Give back all the entries below. Omit none of them.
---- Available data
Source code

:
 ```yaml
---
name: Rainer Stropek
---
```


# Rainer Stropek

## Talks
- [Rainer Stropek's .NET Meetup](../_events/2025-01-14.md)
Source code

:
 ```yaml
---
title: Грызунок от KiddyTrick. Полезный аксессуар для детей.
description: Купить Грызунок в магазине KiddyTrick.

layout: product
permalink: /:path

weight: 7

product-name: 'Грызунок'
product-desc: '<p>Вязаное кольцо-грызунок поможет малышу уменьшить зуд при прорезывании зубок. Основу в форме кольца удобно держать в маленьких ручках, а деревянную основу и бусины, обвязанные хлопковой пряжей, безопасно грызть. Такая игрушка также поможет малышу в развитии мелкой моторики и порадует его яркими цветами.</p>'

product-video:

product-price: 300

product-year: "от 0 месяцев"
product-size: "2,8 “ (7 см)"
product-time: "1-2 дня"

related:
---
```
--------
## Response to the exercise
Source code

:
 ```yaml
---
name: Rainer Stropek
---
```


# Rainer Stropek

## Talks
- [Rainer Stropek's .NET Meetup](../_events/2025-01-14.md)
Source code

:
 ```yaml
---
title: Грызунок от KiddyTrick. Полезный аксессуар для детей.
description: Купить Грызунок в магазине KiddyTrick.

layout: product
permalink: /:path

weight: 7

product-name: 'Грызунок'
product-desc: '<p>Вязаное кольцо-грызунок поможет малышу уменьшить зуд при прорезывании зубок. Основу в форме кольца удобно держать в маленьких ручках, а деревянную основу и бусины, обвязанные хлопковой пряжей, безопасно грызть. Такая игрушка также поможет малышу в развитии мелкой моторики и порадует его яркими цветами.</p>'

product-video:

product-price: 300

product-year: "от 0 месяцев"
product-size: "2,8 “ (7 см)"
product-time: "1-2 дня"

related:
---
```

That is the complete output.